### Task directions
Output exactly the lines below, starting with the line that has "#### specific instructions: building" and going on through the line that has "instantiate a node", both included, and no other lines.
:: Data to use
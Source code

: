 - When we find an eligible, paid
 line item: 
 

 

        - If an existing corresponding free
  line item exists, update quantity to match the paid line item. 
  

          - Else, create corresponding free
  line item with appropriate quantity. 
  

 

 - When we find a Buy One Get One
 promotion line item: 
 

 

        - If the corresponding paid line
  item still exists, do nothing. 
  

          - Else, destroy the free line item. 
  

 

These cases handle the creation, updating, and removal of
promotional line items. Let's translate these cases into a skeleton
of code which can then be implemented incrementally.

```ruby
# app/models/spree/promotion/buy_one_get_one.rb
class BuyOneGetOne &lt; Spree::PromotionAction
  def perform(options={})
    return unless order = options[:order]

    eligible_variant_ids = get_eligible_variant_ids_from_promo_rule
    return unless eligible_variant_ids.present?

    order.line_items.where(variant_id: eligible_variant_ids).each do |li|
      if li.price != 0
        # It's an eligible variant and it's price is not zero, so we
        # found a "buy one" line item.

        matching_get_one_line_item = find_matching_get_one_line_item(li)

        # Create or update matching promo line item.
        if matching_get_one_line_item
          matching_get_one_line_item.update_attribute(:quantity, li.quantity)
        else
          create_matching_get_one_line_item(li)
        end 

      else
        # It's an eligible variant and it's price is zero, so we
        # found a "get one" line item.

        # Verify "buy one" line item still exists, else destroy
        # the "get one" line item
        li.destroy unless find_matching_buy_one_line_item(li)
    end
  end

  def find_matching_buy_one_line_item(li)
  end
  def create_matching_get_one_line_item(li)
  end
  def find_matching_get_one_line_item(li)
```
::::
:: Data to use
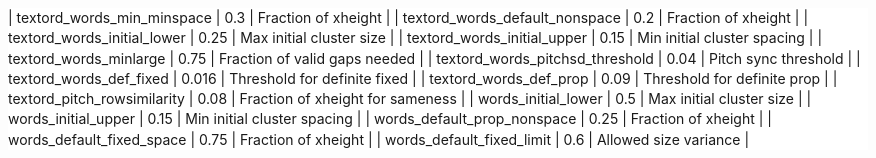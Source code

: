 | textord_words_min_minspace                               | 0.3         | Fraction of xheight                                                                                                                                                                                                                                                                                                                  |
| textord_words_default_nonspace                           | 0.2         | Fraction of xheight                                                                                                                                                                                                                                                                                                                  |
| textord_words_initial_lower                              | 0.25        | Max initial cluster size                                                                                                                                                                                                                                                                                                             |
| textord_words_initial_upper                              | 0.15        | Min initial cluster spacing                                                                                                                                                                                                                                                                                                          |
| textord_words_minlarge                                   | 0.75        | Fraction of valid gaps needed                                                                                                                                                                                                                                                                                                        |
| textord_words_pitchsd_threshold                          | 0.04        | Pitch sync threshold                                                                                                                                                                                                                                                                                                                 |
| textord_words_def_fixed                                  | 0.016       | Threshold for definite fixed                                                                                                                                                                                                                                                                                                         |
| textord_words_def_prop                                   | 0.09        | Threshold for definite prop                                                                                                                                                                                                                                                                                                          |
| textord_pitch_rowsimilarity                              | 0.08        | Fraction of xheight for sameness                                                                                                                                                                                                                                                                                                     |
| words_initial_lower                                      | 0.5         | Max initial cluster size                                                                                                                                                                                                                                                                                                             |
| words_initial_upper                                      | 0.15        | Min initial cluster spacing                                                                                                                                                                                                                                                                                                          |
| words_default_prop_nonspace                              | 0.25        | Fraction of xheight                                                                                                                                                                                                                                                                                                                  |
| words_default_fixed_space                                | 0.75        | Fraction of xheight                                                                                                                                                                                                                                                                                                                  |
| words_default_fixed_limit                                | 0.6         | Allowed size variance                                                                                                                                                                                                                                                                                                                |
::::
:: Data to use
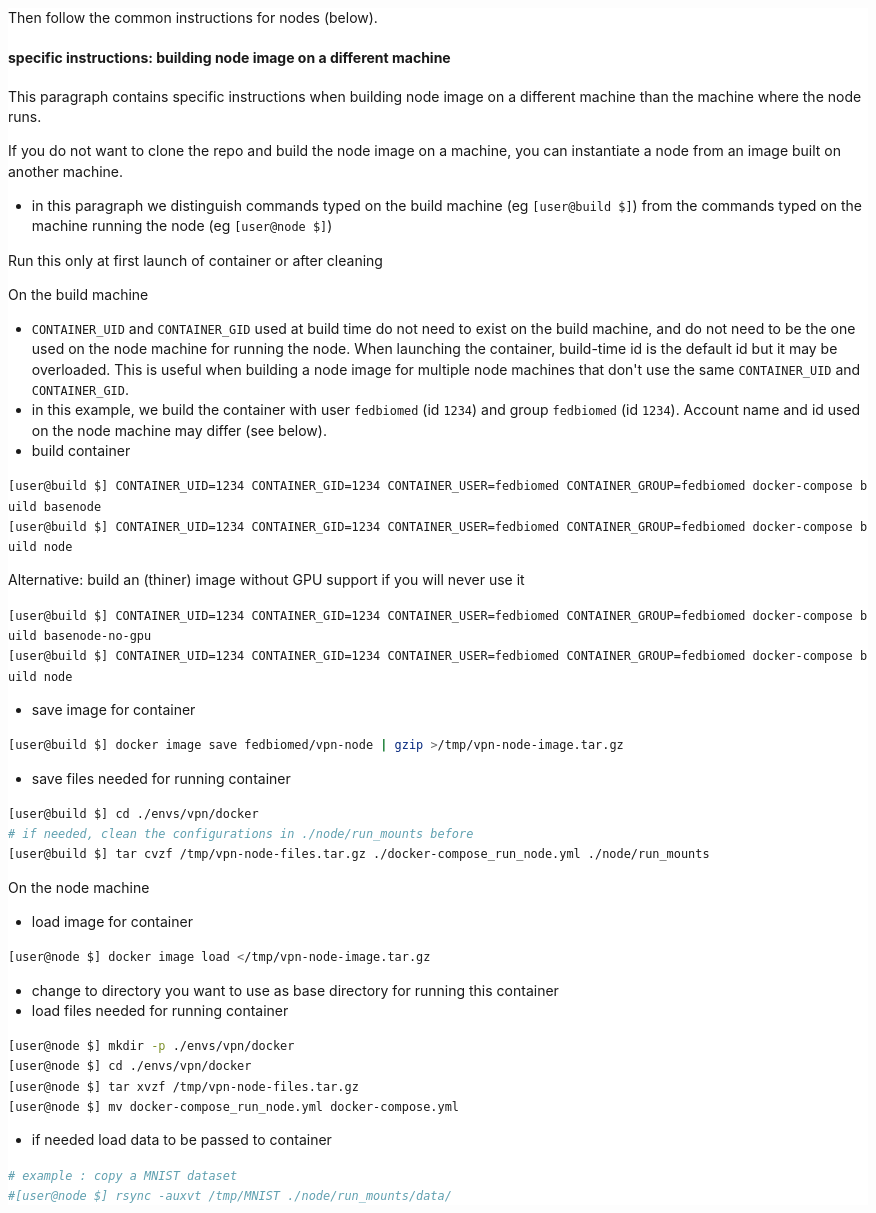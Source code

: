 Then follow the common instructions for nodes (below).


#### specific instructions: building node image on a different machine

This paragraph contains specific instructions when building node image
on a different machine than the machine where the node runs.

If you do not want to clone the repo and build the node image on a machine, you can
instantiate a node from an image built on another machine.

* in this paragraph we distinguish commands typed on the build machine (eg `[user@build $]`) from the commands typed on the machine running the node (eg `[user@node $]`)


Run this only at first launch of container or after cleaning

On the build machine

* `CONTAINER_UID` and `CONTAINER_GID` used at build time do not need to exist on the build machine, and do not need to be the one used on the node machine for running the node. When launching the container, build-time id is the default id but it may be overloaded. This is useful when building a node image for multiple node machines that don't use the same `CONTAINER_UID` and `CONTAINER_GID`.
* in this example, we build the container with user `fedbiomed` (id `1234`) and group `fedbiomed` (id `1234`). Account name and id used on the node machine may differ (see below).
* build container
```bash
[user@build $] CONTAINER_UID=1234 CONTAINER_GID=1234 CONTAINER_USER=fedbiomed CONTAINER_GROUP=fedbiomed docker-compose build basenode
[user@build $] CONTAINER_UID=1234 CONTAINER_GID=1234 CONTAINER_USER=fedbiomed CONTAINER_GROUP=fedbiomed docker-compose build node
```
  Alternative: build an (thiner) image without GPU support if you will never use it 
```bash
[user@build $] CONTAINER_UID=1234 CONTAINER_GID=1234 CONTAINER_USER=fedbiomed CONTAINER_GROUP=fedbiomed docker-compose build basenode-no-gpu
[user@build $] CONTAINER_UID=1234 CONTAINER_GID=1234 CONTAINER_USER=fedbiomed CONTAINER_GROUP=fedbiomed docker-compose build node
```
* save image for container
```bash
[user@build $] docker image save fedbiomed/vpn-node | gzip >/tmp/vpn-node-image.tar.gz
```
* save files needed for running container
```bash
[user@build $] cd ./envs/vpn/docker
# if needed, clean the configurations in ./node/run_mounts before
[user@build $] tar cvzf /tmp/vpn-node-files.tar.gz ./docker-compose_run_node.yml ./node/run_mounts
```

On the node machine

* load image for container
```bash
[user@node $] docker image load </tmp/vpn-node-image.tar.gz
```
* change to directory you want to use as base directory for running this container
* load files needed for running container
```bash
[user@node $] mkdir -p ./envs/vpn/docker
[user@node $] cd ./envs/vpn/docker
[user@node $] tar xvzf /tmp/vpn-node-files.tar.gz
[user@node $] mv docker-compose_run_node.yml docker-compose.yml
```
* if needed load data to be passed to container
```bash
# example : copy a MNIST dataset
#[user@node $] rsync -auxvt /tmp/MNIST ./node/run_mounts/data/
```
::::
### Result of this task
#### specific instructions: building node image on a different machine

This paragraph contains specific instructions when building node image
on a different machine than the machine where the node runs.

If you do not want to clone the repo and build the node image on a machine, you can
instantiate a node from an image built on another machine.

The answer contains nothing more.